Stocks rose on Friday, clawing back some of the sharp losses from Wall Street’s worst day since March as traders concluded a volatile week of trading.
The Dow Jones Industrial Average traded 271 points higher, or about 1.1%. The S&P 500 gained 0.7% while the Nasdaq Composite advanced 0.6%. The major averages were off their session highs, however. The Dow had gained more than 800 points earlier in the day.
Despite those solid gains, the major averages were all on pace to post their first weekly losses in four weeks. The Dow and S&P 500 are both down more than 5% week to date while the Nasdaq has lost 2.7%.
Investors on Friday went right back into the plays whose fates hinge on a successful reopening of the economy. Carnival Corp jumped 10.9%. United Airlines climbed 13.8%. Other winners included brick-and-mortar retailers like Kohl’s. Those stocks were hit big time during Thursday’s sell-off as investors feared the reopening of the economy could be delayed by a second wave of cases.
Even after Friday’s bounce, Morgan Stanley Investment Management’s Andrew Slimmon said: “Given the magnitude of the rally, it would shock me if we had a one day sell-off and that’s it.”
“The stocks that are up the most from the lows are still the risk-on, high beta, value, small-cap stocks,” Slimmon, who is a managing director and senior portfolio manager at the firm, told CNBC’s “Squawk Box Asia” Friday morning Singapore time. “They’re still the big winners and I would suspect that there’s more pain to come near-term before the market clears out kind of this excessive speculation that we’ve seen recently.”

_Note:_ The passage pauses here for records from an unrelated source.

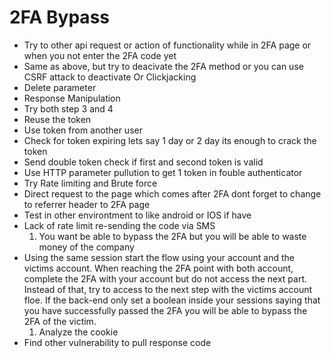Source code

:# 2FA Bypass

  - Try to other api request or action of functionality while in 2FA page or when you not enter the 2FA code yet
  - Same as above, but try to deacivate the 2FA method or you can use CSRF attack to deactivate Or Clickjacking
  - Delete parameter
  - Response Manipulation
  - Try both step 3 and 4
  - Reuse the token
  - Use token from another user
  - Check for token expiring lets say 1 day or 2 day its enough to crack the token
  - Send double token check if first and second token is valid
  - Use HTTP parameter pullution to get 1 token in fouble authenticator
  - Try Rate limiting and Brute force
  - Direct request to the page which comes after 2FA dont forget to change to referrer header to 2FA page
  - Test in other environtment to like android or IOS if have
  - Lack of rate limit re-sending the code via SMS
    1. You want be able to bypass the 2FA but you will be able to waste money of the company
  - Using the same session start the flow using your account and the victims account. When reaching the 2FA point with both account, complete the 2FA with your account but do not access the next part. Instead of that, try to access to the next step with the victims account floe. If the back-end only set a boolean inside your sessions saying that you have successfully passed the 2FA you will be able to bypass the 2FA of the victim.
    1. Analyze the cookie
  - Find other vulnerability to pull response code
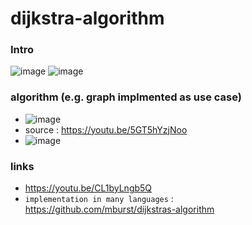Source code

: # dijkstra-algorithm


### Intro

![image](https://user-images.githubusercontent.com/21102151/163220841-9ea1a414-e9db-4eb1-829d-651e4eb108b0.png)
![image](https://user-images.githubusercontent.com/21102151/163221530-db2896af-0014-4d25-94e2-daf8aeca3767.png)

### algorithm (e.g. graph implmented as use case)
   - ![image](https://user-images.githubusercontent.com/21102151/163026415-ac5a6173-6bed-47d3-95eb-131cefbd5f70.png)
   - source : https://youtu.be/5GT5hYzjNoo
   - ![image](https://user-images.githubusercontent.com/21102151/163024147-fb29e96e-572d-40fe-8382-dbb829409e2a.png)

### links
   - https://youtu.be/CL1byLngb5Q
   - `implementation in many languages` : https://github.com/mburst/dijkstras-algorithm

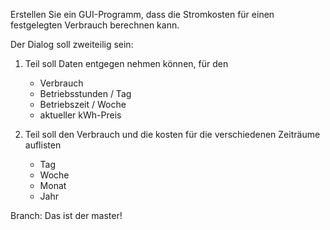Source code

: Erstellen Sie ein GUI-Programm, dass die Stromkosten für einen festgelegten Verbrauch berechnen kann.

Der Dialog soll zweiteilig sein:
1. Teil soll Daten entgegen nehmen können, für den
    - Verbrauch
    - Betriebsstunden / Tag
    - Betriebszeit / Woche
    - aktueller kWh-Preis
    
2. Teil soll den Verbrauch und die kosten für die verschiedenen Zeiträume auflisten
    - Tag
    - Woche
    - Monat
    - Jahr
   
Branch: Das ist der master!
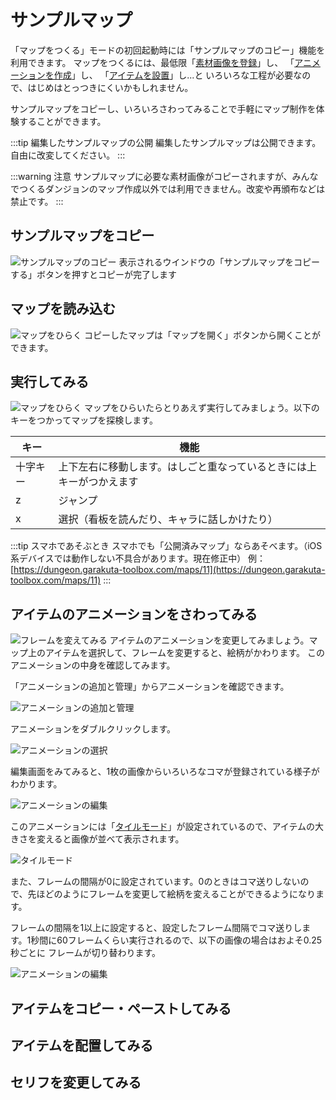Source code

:# サンプルマップ

「マップをつくる」モードの初回起動時には「サンプルマップのコピー」機能を利用できます。
マップをつくるには、最低限「[素材画像を登録](/guide/texture/#登録方法)」し、
「[アニメーションを作成](/guide/animation/#アニメーションの新規作成)」し、
「[アイテムを設置](/guide/item/#アイテムの配置)」し...と
いろいろな工程が必要なので、はじめはとっつきにくいかもしれません。

サンプルマップをコピーし、いろいろさわってみることで手軽にマップ制作を体験することができます。

:::tip 編集したサンプルマップの公開
編集したサンプルマップは公開できます。自由に改変してください。
:::

:::warning 注意
サンプルマップに必要な素材画像がコピーされますが、みんなでつくるダンジョンのマップ作成以外では利用できません。改変や再頒布などは禁止です。
:::

## サンプルマップをコピー
![サンプルマップのコピー](./images/splash-screen.png)
表示されるウインドウの「サンプルマップをコピーする」ボタンを押すとコピーが完了します

## マップを読み込む
![マップをひらく](./images/open-map.png)
コピーしたマップは「マップを開く」ボタンから開くことができます。

## 実行してみる
![マップをひらく](./images/play-map.png)
マップをひらいたらとりあえず実行してみましょう。以下のキーをつかってマップを探検します。

| キー | 機能 |
| --- | --- |
| 十字キー | 上下左右に移動します。はしごと重なっているときには上キーがつかえます |
| z | ジャンプ |
| x | 選択（看板を読んだり、キャラに話しかけたり） |

:::tip スマホであそぶとき
スマホでも「公開済みマップ」ならあそべます。（iOS系デバイスでは動作しない不具合があります。現在修正中）
例： [https://dungeon.garakuta-toolbox.com/maps/11](https://dungeon.garakuta-toolbox.com/maps/11)
:::

## アイテムのアニメーションをさわってみる
![フレームを変えてみる](./images/change-frame.png)
アイテムのアニメーションを変更してみましょう。マップ上のアイテムを選択して、フレームを変更すると、絵柄がかわります。
このアニメーションの中身を確認してみます。

「アニメーションの追加と管理」からアニメーションを確認できます。

![アニメーションの追加と管理](./images/animation-list-button.png)

アニメーションをダブルクリックします。

![アニメーションの選択](./images/select-animation.png)

編集画面をみてみると、1枚の画像からいろいろなコマが登録されている様子がわかります。

![アニメーションの編集](./images/edit-animation.png)

このアニメーションには「[タイルモード](/guide/animation/#タイルモード)」が設定されているので、アイテムの大きさを変えると画像が並べて表示されます。

![タイルモード](./images/tiling.png)

また、フレームの間隔が0に設定されています。0のときはコマ送りしないので、先ほどのようにフレームを変更して絵柄を変えることができるようになります。

フレームの間隔を1以上に設定すると、設定したフレーム間隔でコマ送りします。1秒間に60フレームくらい実行されるので、以下の画像の場合はおよそ0.25秒ごとに
フレームが切り替わります。

![アニメーションの編集](./images/edit-animation-2.png)


## アイテムをコピー・ペーストしてみる

## アイテムを配置してみる

## セリフを変更してみる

Wall Street’s fear gauge signaled more wild trading ahead. The Cboe Volatility Index rose to its highest level since April and traded above 41.
The S&P 500’s gains on Friday put the index back above its 200-day moving average, a widely followed level by traders. The broad market index posted closed below that level on Thursday for the first time since May.
“Once the S&P 500 crossed above the 200-day moving average [last month], it gave investors the green light to buy stocks; it said things are OK with the economy,” said Mitchell Goldberg, CEO of ClientFirst Strategy. “It also signaled hedge fund managers who got too heavy into cash are now way behind their benchmarks and are now performance-chasing.”
The Dow, S&P 500 and Nasdaq on Thursday all recorded their biggest one-day losses since mid-March, posting losses of at least 5%. Thursday’s declines put the Dow and S&P 500 on pace for their biggest weekly losses since March 20, when they all dropped at least 12% amid broad economic shutdowns stemming from the pandemic.
Wall Street’s weekly losses came as data compiled by Johns Hopkins University showed the number of new coronavirus cases has risen in states like Arizona, South Carolina and Texas as they continue their reopening process. Arizona cases have nearly doubled since Memorial Day.
Still, Treasury Secretary Steven Mnuchin told CNBC’s Jim Cramer the U.S. can’t shut down the economy again. Overall, more than 2 million coronavirus cases have been confirmed in the U.S. along with over 100,000 deaths.
Stocks had been ripping higher prior to this week, as investors cheered the prospects of the economy recovering as states and countries eases quarantine measures.
“We had gone straight up more than 30% without a real sell-off, so you’re due for one, and I don’t think it’s the worst thing in the world,” said JJ Kinahan, chief market strategist at TD Ameritrade. “As more states get back, the question becomes: Are they going to ramp up fast enough to please Wall Street? What you’re seeing is it’ll be hard to do that.”
The S&P 500 and Dow remain more than 37% above the intraday lows reached on March 23. Most of those gains have been driven by stocks that would benefit from the economy reopening, including airlines, cruise lines and retailers.
“Some of these stocks may have gotten ahead of their skis,” said Kinahan. “When you see some of the airlines being priced at the levels they were before this all started when they say they’re going to do 60% of their business just doesn’t make sense.”